Car, l'essor social ne tarde guère à dépendre davantage du temps que de l'espace. Ce n'est pas seulement aujourd'hui que chaque homme, en s'efforçant d'apprécier ce qu'il doit aux autres, reconnaît une participation beaucoup plus grande chez l'ensemble de ses prédécesseurs que chez celui de ses contemporains. Une telle supériorité se manifeste, à de moindres degrés, aux époques les plus lointaines; comme l'indique le culte touchant
qu'on y rendit toujours aux morts, suivant la belle remarque de Vico.

Ainsi, la vraie sociabilité consiste davantage dans la continuité successive que dans la solidarité actuelle. Les vivants sont toujours, et de plus en plus, gouvernés nécessairement par les morts : telle est la loi fondamentale de l'ordre humain.
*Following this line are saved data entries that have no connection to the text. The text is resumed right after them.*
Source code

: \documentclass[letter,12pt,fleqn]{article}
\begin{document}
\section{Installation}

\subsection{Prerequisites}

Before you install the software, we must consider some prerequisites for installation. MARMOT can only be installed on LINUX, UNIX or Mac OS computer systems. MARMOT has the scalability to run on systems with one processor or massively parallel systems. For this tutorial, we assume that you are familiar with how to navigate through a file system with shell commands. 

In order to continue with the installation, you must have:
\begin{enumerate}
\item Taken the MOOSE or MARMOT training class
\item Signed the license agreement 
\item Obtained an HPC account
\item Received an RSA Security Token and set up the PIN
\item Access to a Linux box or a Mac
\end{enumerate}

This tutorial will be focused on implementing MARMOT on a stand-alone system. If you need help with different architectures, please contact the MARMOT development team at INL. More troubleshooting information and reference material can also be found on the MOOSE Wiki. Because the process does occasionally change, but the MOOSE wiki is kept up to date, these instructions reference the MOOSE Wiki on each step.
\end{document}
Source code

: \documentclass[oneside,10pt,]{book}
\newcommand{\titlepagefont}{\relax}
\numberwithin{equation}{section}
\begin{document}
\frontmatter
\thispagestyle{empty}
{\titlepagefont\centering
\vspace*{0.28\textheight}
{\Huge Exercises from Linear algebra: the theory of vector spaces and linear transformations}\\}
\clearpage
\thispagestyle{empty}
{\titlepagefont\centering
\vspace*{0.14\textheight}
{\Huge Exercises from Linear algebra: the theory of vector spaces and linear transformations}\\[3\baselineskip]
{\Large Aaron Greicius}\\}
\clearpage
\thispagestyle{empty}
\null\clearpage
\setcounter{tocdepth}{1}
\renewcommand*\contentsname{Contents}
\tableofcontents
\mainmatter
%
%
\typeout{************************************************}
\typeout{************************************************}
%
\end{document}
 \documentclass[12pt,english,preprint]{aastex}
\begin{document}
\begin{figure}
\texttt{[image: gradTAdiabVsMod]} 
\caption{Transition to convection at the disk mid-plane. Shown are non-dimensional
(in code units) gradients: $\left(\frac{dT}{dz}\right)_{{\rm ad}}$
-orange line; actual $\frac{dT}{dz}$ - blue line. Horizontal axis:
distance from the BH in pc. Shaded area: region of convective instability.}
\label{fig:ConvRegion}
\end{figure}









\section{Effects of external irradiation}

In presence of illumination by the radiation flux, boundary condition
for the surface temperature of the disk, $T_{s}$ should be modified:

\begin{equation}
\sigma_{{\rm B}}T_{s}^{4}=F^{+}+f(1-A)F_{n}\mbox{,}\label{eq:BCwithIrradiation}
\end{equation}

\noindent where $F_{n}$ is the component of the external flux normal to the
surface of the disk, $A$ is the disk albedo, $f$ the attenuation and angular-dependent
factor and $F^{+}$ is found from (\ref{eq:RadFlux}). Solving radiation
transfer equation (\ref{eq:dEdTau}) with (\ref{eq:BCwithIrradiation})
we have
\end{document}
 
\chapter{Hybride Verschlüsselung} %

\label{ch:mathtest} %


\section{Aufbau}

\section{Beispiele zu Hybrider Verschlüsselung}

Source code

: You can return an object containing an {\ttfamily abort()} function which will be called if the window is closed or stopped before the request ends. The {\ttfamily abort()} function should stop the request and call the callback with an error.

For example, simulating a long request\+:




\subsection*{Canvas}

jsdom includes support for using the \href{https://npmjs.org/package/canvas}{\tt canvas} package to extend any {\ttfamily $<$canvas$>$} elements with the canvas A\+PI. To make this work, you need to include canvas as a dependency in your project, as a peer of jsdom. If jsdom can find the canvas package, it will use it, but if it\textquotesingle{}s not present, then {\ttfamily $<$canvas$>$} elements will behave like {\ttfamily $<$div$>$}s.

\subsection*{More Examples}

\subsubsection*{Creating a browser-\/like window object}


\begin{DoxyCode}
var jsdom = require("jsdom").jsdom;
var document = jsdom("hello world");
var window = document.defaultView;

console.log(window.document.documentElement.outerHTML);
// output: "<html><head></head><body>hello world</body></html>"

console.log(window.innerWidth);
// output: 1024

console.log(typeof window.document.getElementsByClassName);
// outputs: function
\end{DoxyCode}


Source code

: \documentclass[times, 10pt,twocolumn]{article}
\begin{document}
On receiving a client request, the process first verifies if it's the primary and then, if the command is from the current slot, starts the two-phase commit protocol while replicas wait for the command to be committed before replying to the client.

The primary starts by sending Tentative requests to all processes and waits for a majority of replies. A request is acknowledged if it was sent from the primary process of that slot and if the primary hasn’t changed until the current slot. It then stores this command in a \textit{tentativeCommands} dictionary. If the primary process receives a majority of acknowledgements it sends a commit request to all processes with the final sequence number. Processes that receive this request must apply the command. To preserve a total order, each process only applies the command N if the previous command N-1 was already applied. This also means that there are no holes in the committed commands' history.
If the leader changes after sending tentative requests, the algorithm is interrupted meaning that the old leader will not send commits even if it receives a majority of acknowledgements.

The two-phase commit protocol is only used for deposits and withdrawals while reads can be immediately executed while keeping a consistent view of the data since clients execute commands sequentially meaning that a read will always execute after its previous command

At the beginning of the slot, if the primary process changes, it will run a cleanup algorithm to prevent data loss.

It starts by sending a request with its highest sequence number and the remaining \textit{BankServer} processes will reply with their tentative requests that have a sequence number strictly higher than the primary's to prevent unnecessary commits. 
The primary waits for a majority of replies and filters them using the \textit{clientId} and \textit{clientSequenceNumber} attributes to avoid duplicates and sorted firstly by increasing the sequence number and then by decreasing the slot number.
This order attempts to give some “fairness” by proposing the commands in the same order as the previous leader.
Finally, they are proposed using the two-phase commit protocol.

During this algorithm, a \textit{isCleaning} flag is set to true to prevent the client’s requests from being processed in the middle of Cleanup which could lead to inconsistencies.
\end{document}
Pour la mieux concevoir, il faut distinguer, chez chaque vrai serviteur de l’Humanité, deux existences successives : l'une, temporaire mais directe, constitue la vie proprement dite; l'autre, indirecte mais permanente, ne commence qu'après la mort. La première étant toujours corporelle, elle peut être qualifiée d'objective; surtout par contraste envers la seconde, qui, ne laissant subsister chacun que dans le cœur et l'esprit d'autrui, mérite le nom de subjective. Telle est la noble immortalité, nécessairement immatérielle, que le positivisme reconnaît à notre âme, en conservant ce terme précieux pour désigner l'ensemble des fonctions intellectuelles et morales, sans aucune allusion à l'entité correspondante."